By Richard Kimbowa, Uganda Coalition for Sustainable Development
Energy services are essential for sustainable development. How these services, including lighting, cooking, heating and cooling, refrigeration, transportation, and communication, are produced, distributed, and used affects the social, economic, and environmental dimensions of any development achieved. According to the World Resources Institute (2020), energy-related activities accounted for around 73 percent of global greenhouse gas emissions in 2016 due to emissions from burning fossil fuels in the electricity sector, heating, cooling, transport, and manufacturing.
Hence, separating energy demand from emissions is at the heart of efforts to decarbonize the global economy to meet the Paris Agreement targets. Energy transition – the gradual process of replacing fossil fuels with low-carbon energy sources is a significant structural change in the global energy system regarding supply and consumption.

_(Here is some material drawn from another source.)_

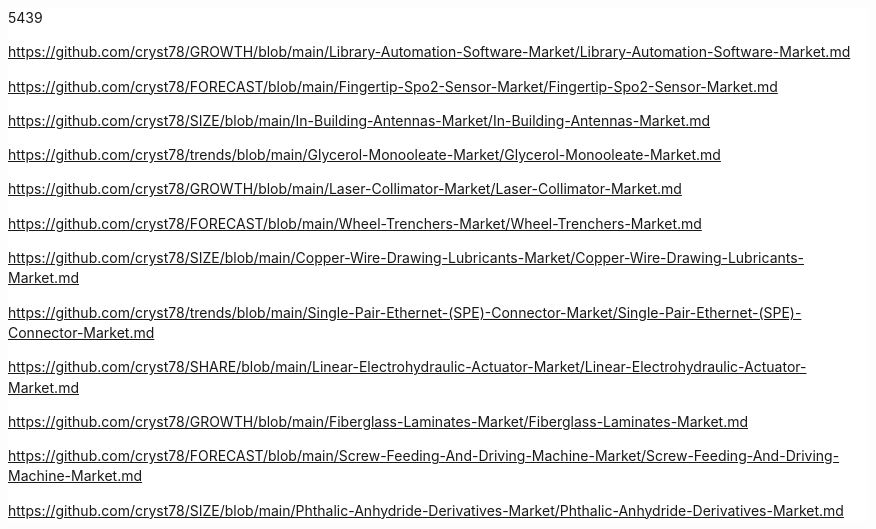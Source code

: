 5439</p><p><a href="https://github.com/cryst78/GROWTH/blob/main/Library-Automation-Software-Market/Library-Automation-Software-Market.md">https://github.com/cryst78/GROWTH/blob/main/Library-Automation-Software-Market/Library-Automation-Software-Market.md</a></p><p><a href="https://github.com/cryst78/FORECAST/blob/main/Fingertip-Spo2-Sensor-Market/Fingertip-Spo2-Sensor-Market.md">https://github.com/cryst78/FORECAST/blob/main/Fingertip-Spo2-Sensor-Market/Fingertip-Spo2-Sensor-Market.md</a></p><p><a href="https://github.com/cryst78/SIZE/blob/main/In-Building-Antennas-Market/In-Building-Antennas-Market.md">https://github.com/cryst78/SIZE/blob/main/In-Building-Antennas-Market/In-Building-Antennas-Market.md</a></p><p><a href="https://github.com/cryst78/trends/blob/main/Glycerol-Monooleate-Market/Glycerol-Monooleate-Market.md">https://github.com/cryst78/trends/blob/main/Glycerol-Monooleate-Market/Glycerol-Monooleate-Market.md</a></p><p><a href="https://github.com/cryst78/GROWTH/blob/main/Laser-Collimator-Market/Laser-Collimator-Market.md">https://github.com/cryst78/GROWTH/blob/main/Laser-Collimator-Market/Laser-Collimator-Market.md</a></p><p><a href="https://github.com/cryst78/FORECAST/blob/main/Wheel-Trenchers-Market/Wheel-Trenchers-Market.md">https://github.com/cryst78/FORECAST/blob/main/Wheel-Trenchers-Market/Wheel-Trenchers-Market.md</a></p><p><a href="https://github.com/cryst78/SIZE/blob/main/Copper-Wire-Drawing-Lubricants-Market/Copper-Wire-Drawing-Lubricants-Market.md">https://github.com/cryst78/SIZE/blob/main/Copper-Wire-Drawing-Lubricants-Market/Copper-Wire-Drawing-Lubricants-Market.md</a></p><p><a href="https://github.com/cryst78/trends/blob/main/Single-Pair-Ethernet-(SPE)-Connector-Market/Single-Pair-Ethernet-(SPE)-Connector-Market.md">https://github.com/cryst78/trends/blob/main/Single-Pair-Ethernet-(SPE)-Connector-Market/Single-Pair-Ethernet-(SPE)-Connector-Market.md</a></p><p><a href="https://github.com/cryst78/SHARE/blob/main/Linear-Electrohydraulic-Actuator-Market/Linear-Electrohydraulic-Actuator-Market.md">https://github.com/cryst78/SHARE/blob/main/Linear-Electrohydraulic-Actuator-Market/Linear-Electrohydraulic-Actuator-Market.md</a></p><p><a href="https://github.com/cryst78/GROWTH/blob/main/Fiberglass-Laminates-Market/Fiberglass-Laminates-Market.md">https://github.com/cryst78/GROWTH/blob/main/Fiberglass-Laminates-Market/Fiberglass-Laminates-Market.md</a></p><p><a href="https://github.com/cryst78/FORECAST/blob/main/Screw-Feeding-And-Driving-Machine-Market/Screw-Feeding-And-Driving-Machine-Market.md">https://github.com/cryst78/FORECAST/blob/main/Screw-Feeding-And-Driving-Machine-Market/Screw-Feeding-And-Driving-Machine-Market.md</a></p><p><a href="https://github.com/cryst78/SIZE/blob/main/Phthalic-Anhydride-Derivatives-Market/Phthalic-Anhydride-Derivatives-Market.md">https://github.com/cryst78/SIZE/blob/main/Phthalic-Anhydride-Derivatives-Market/Phthalic-Anhydride-Derivatives-Market.md</a></p>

But a step further is a just energy transition, a negotiated vision, and a process centered on dialogue, supported by guiding principles, to shift energy production and consumption practices. According to IISD / Global Subsidies Initiative (2018), energy transitions are about people - workers, consumers, businesses, communities, taxpayers, and voters - who make decisions that lead to shifts.
The world has seen many transitions, from automation to the decline or relocation of entire industries, which led to job losses and the economic deterioration of regions. This has created a fear of future transitions being similarly painful.

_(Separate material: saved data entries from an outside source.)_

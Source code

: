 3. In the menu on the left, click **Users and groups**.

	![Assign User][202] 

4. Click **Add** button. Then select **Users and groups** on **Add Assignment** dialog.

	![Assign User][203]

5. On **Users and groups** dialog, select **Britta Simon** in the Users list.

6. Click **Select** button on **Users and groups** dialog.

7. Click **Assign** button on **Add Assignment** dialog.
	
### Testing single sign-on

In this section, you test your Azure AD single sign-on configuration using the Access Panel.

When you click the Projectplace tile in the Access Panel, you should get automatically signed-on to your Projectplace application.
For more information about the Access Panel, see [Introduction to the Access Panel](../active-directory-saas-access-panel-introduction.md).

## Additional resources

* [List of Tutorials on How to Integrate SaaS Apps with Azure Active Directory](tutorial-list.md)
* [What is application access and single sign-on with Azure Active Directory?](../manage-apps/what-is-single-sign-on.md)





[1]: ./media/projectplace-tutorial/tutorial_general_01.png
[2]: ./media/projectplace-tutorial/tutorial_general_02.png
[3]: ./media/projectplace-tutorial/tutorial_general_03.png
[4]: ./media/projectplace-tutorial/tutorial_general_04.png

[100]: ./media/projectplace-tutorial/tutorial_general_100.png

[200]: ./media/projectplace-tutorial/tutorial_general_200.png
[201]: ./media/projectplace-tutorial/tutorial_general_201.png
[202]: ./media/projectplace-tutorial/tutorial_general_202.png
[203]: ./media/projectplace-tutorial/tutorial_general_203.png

According to KfW Development Bank / IRENA (2020), nearly half of Africans (46 percent) still have no electricity in their homes. Efforts to achieve universal access to affordable, reliable, and sustainable electricity by 2030 must be at the forefront of energy transition strategies to effectively fight poverty, enable new economic opportunities and promote equality.
So what does this mean for Uganda, given that millions cannot access electricity or clean cooking? How can it be rolled out with a human face?
A just energy transition requires fully bringing the poor (those who stand to lose) into the economy through the targeted deployment of modern energy services. First, to improve the position of women in households and societies because the reality is that they do the cooking. This makes them and their children especially vulnerable to indoor air pollution from cooking fires. Secondly, Small and Medium Scale industries (so-called jua kalis) scattered across Uganda which create employment and income for women and youths but currently rely on unsustainable energy.
Furthermore, a just energy transition calls for speeding up the deployment of modern, renewables-based solutions founded on a balanced combination of on-, mini-, and off-grid approaches for unserved and under-served populations. The solutions must also address the security of supply challenges, overall economic viability, and affordable access.
This transition could build on current and new opportunities, including technological advancements, lower costs for renewable energies, innovative approaches, and digitalization which are making a solid business case for renewables.